» ASSIGNMENT:
The first line of the entries is where the copy starts and the line with "widerlegt eine pauschale" is where it ends; set down each line exactly, both ends included, and drop pictures.

◇ ◇ ◇

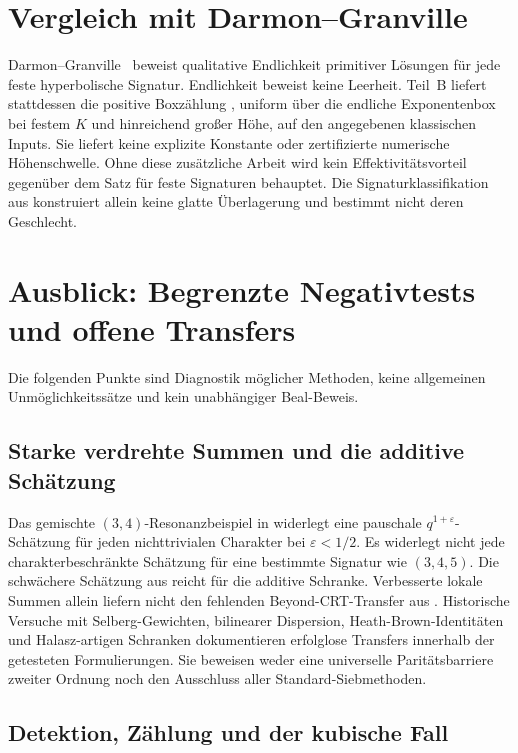 \documentclass[11pt,a4paper]{article}
\begin{document}
\section{Vergleich mit Darmon--Granville}

Darmon--Granville~\cite{DarmonGranville1995} beweist qualitative
Endlichkeit primitiver Lösungen für jede feste hyperbolische
Signatur. Endlichkeit beweist keine Leerheit.
Teil~B liefert stattdessen die positive Boxzählung
, uniform über die endliche Exponentenbox bei festem
$K$ und hinreichend großer Höhe, auf den angegebenen klassischen
Inputs. Sie liefert keine explizite Konstante oder zertifizierte
numerische Höhenschwelle. Ohne diese zusätzliche Arbeit wird kein
Effektivitätsvorteil gegenüber dem Satz für feste Signaturen behauptet.
Die Signaturklassifikation aus  konstruiert
allein keine glatte Überlagerung und bestimmt nicht deren Geschlecht.

\section{Ausblick: Begrenzte Negativtests und offene Transfers}
\label{sec:outlook}

Die folgenden Punkte sind Diagnostik möglicher Methoden, keine
allgemeinen Unmöglichkeitssätze und kein unabhängiger Beal-Beweis.

\subsection{Starke verdrehte Summen und die additive Schätzung}
\label{sec:outlook-elim1}

Das gemischte $(3,4)$-Resonanzbeispiel in
 widerlegt eine pauschale
$q^{1+\varepsilon}$-Schätzung für jeden nichttrivialen Charakter
bei $\varepsilon<1/2$. Es widerlegt nicht jede charakterbeschränkte
Schätzung für eine bestimmte Signatur wie $(3,4,5)$.
Die schwächere Schätzung aus  reicht für die additive
Schranke. Verbesserte lokale Summen allein liefern nicht den
fehlenden Beyond-CRT-Transfer aus .
Historische Versuche mit Selberg-Gewichten, bilinearer Dispersion,
Heath-Brown-Identitäten und Halasz-artigen Schranken
\cite{BFI1986,HB1982,HalaszPretentious} dokumentieren erfolglose
Transfers innerhalb der getesteten Formulierungen. Sie beweisen
weder eine universelle Paritätsbarriere zweiter Ordnung noch den
Ausschluss aller Standard-Siebmethoden.

\subsection{Detektion, Zählung und der kubische Fall}
\label{sec:outlook-elim2}
\end{document}
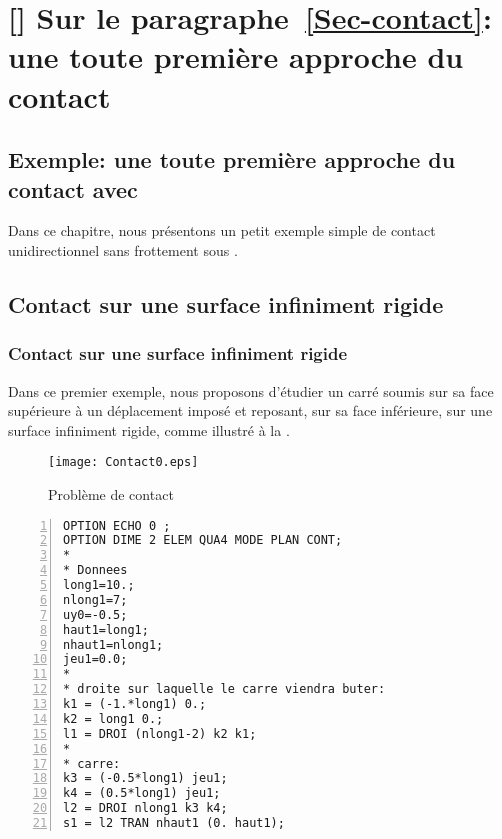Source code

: \ifVersionAvecExemplesSepares
  \chapter{[\castem] Sur le paragraphe~\ref{Sec-contact}: une toute première approche du contact}
\else
  \section{Exemple: une toute première approche du contact avec \castem}
\fi

Dans ce chapitre, nous présentons un petit exemple simple de contact unidirectionnel 
sans frottement sous \castem.





\medskip
\ifVersionAvecExemplesSepares
  \section{Contact sur une surface infiniment rigide}
\else
  \subsection{Contact sur une surface infiniment rigide}
\fi

Dans ce premier exemple, nous proposons d'étudier un carré soumis sur sa face supérieure à un
déplacement imposé et reposant, sur sa face inférieure, sur une surface infiniment rigide, comme illustré
à la .
\begin{figure}[ht]
  \center
  \texttt{[image: Contact0.eps]}
  \caption{\label{Fig-Cont0} Problème de contact}
\end{figure}

\color{gris}\scriptsize
\begin{multicols}{2}
\begin{Verbatim}[numbers=left,numbersep=3pt]
OPTION ECHO 0 ;
OPTION DIME 2 ELEM QUA4 MODE PLAN CONT;
*
* Donnees
long1=10.;
nlong1=7;
uy0=-0.5;
haut1=long1;
nhaut1=nlong1;
jeu1=0.0;
*
* droite sur laquelle le carre viendra buter:
k1 = (-1.*long1) 0.;
k2 = long1 0.;
l1 = DROI (nlong1-2) k2 k1;
*
* carre:
k3 = (-0.5*long1) jeu1;
k4 = (0.5*long1) jeu1;
l2 = DROI nlong1 k3 k4;
s1 = l2 TRAN nhaut1 (0. haut1);
\end{Verbatim}
\end{multicols}
\color{black}\normalsize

◇ ◇ ◇

» SOLUTION TO THIS PROBLEM:
 \documentclass[11pt,a4paper]{article}
\begin{document}
\section{Vergleich mit Darmon--Granville}

Darmon--Granville~\cite{DarmonGranville1995} beweist qualitative
Endlichkeit primitiver Lösungen für jede feste hyperbolische
Signatur. Endlichkeit beweist keine Leerheit.
Teil~B liefert stattdessen die positive Boxzählung
, uniform über die endliche Exponentenbox bei festem
$K$ und hinreichend großer Höhe, auf den angegebenen klassischen
Inputs. Sie liefert keine explizite Konstante oder zertifizierte
numerische Höhenschwelle. Ohne diese zusätzliche Arbeit wird kein
Effektivitätsvorteil gegenüber dem Satz für feste Signaturen behauptet.
Die Signaturklassifikation aus  konstruiert
allein keine glatte Überlagerung und bestimmt nicht deren Geschlecht.

\section{Ausblick: Begrenzte Negativtests und offene Transfers}
\label{sec:outlook}

Die folgenden Punkte sind Diagnostik möglicher Methoden, keine
allgemeinen Unmöglichkeitssätze und kein unabhängiger Beal-Beweis.

\subsection{Starke verdrehte Summen und die additive Schätzung}
\label{sec:outlook-elim1}

Das gemischte $(3,4)$-Resonanzbeispiel in
 widerlegt eine pauschale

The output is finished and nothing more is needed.